Most new materials have historically been predicted using substitution and screening, which involves tweaking known structures and filtering them based on calculated properties. The latest generative models, such as Microsoft’s MatterGen (which was released as open-source earlier this year), are breaking that mold. These models creatively generate new structures, fine-tuned to user properties. Where MatterGen excels is in producing candidates that are predicted to be thermodynamically stable.

But here’s the problem: thermodynamically stable ≠ synthesizable.

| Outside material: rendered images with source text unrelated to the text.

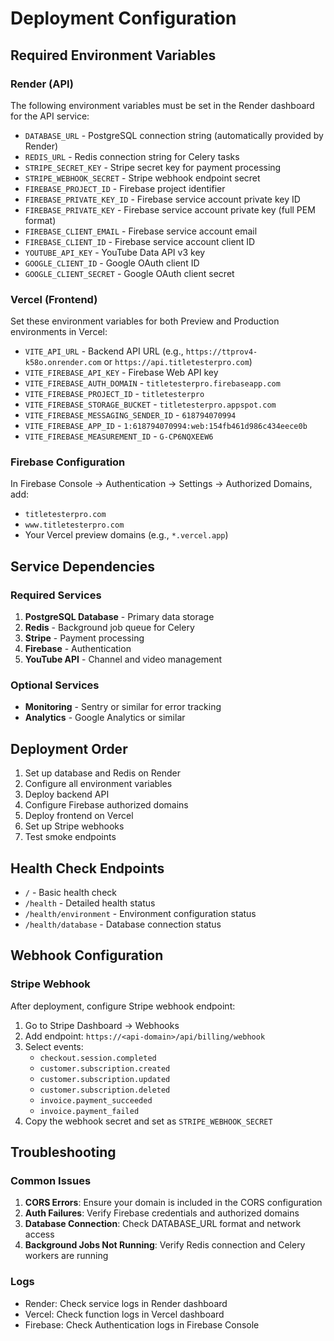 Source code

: # Deployment Configuration

## Required Environment Variables

### Render (API)

The following environment variables must be set in the Render dashboard for the API service:

- `DATABASE_URL` - PostgreSQL connection string (automatically provided by Render)
- `REDIS_URL` - Redis connection string for Celery tasks
- `STRIPE_SECRET_KEY` - Stripe secret key for payment processing
- `STRIPE_WEBHOOK_SECRET` - Stripe webhook endpoint secret
- `FIREBASE_PROJECT_ID` - Firebase project identifier
- `FIREBASE_PRIVATE_KEY_ID` - Firebase service account private key ID
- `FIREBASE_PRIVATE_KEY` - Firebase service account private key (full PEM format)
- `FIREBASE_CLIENT_EMAIL` - Firebase service account email
- `FIREBASE_CLIENT_ID` - Firebase service account client ID
- `YOUTUBE_API_KEY` - YouTube Data API v3 key
- `GOOGLE_CLIENT_ID` - Google OAuth client ID
- `GOOGLE_CLIENT_SECRET` - Google OAuth client secret

### Vercel (Frontend)

Set these environment variables for both Preview and Production environments in Vercel:

- `VITE_API_URL` - Backend API URL (e.g., `https://ttprov4-k58o.onrender.com` or `https://api.titletesterpro.com`)
- `VITE_FIREBASE_API_KEY` - Firebase Web API key
- `VITE_FIREBASE_AUTH_DOMAIN` - `titletesterpro.firebaseapp.com`
- `VITE_FIREBASE_PROJECT_ID` - `titletesterpro`
- `VITE_FIREBASE_STORAGE_BUCKET` - `titletesterpro.appspot.com`
- `VITE_FIREBASE_MESSAGING_SENDER_ID` - `618794070994`
- `VITE_FIREBASE_APP_ID` - `1:618794070994:web:154fb461d986c434eece0b`
- `VITE_FIREBASE_MEASUREMENT_ID` - `G-CP6NQXEEW6`

### Firebase Configuration

In Firebase Console → Authentication → Settings → Authorized Domains, add:

- `titletesterpro.com`
- `www.titletesterpro.com`
- Your Vercel preview domains (e.g., `*.vercel.app`)

## Service Dependencies

### Required Services

1. **PostgreSQL Database** - Primary data storage
2. **Redis** - Background job queue for Celery
3. **Stripe** - Payment processing
4. **Firebase** - Authentication
5. **YouTube API** - Channel and video management

### Optional Services

- **Monitoring** - Sentry or similar for error tracking
- **Analytics** - Google Analytics or similar

## Deployment Order

1. Set up database and Redis on Render
2. Configure all environment variables
3. Deploy backend API
4. Configure Firebase authorized domains
5. Deploy frontend on Vercel
6. Set up Stripe webhooks
7. Test smoke endpoints

## Health Check Endpoints

- `/` - Basic health check
- `/health` - Detailed health status
- `/health/environment` - Environment configuration status
- `/health/database` - Database connection status

## Webhook Configuration

### Stripe Webhook

After deployment, configure Stripe webhook endpoint:

1. Go to Stripe Dashboard → Webhooks
2. Add endpoint: `https://<api-domain>/api/billing/webhook`
3. Select events:
   - `checkout.session.completed`
   - `customer.subscription.created`
   - `customer.subscription.updated`
   - `customer.subscription.deleted`
   - `invoice.payment_succeeded`
   - `invoice.payment_failed`
4. Copy the webhook secret and set as `STRIPE_WEBHOOK_SECRET`

## Troubleshooting

### Common Issues

1. **CORS Errors**: Ensure your domain is included in the CORS configuration
2. **Auth Failures**: Verify Firebase credentials and authorized domains
3. **Database Connection**: Check DATABASE_URL format and network access
4. **Background Jobs Not Running**: Verify Redis connection and Celery workers are running

### Logs

- Render: Check service logs in Render dashboard
- Vercel: Check function logs in Vercel dashboard
- Firebase: Check Authentication logs in Firebase Console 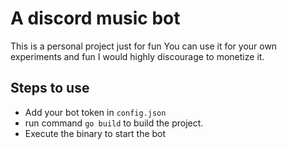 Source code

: # A discord music bot

This is a personal project just for fun
You can use it for your own experiments and fun
I would highly discourage to monetize it.

## Steps to use

- Add your bot token in `config.json`
- run command `go build` to build the project.
- Execute the binary to start the bot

Synthesis is a pathway problem

Synthesizing a chemical compound is like crossing a mountain range; you can’t simply go straight over the top. You need a viable path. Sometimes there’s a mountain pass that cuts through. But more often, you’re forced to take the long way around. In synthesis, a material becomes especially difficult to make when all the obvious pathways try to go straight over the mountain.

Some of the most exciting emerging materials are notoriously challenging to synthesize. Consider bismuth ferrite (BiFeO₃), a promising multiferroic. Nearly every synthesis attempt produces unwanted impurities, such as Bi₂Fe₄O₉ or Bi₂₅FeO₃₉. Why? For many reasons, including:

  • BiFeO₃ is only thermodynamically stable over a narrow window of conditions
  • Competing phases are kinetically favorable to form
  • The conventional recipe is especially sensitive to precursor quality and defects

Or consider LLZO (Li₇La₃Zr₂O₁₂), a leading solid-state battery electrolyte currently being commercialized. Making it involves high temperatures (~1000 ºC) which volatilizes lithium, promoting the formation of the impurity La₂Zr₂O₇. Attempting to solve these issues can exacerbate other challenges.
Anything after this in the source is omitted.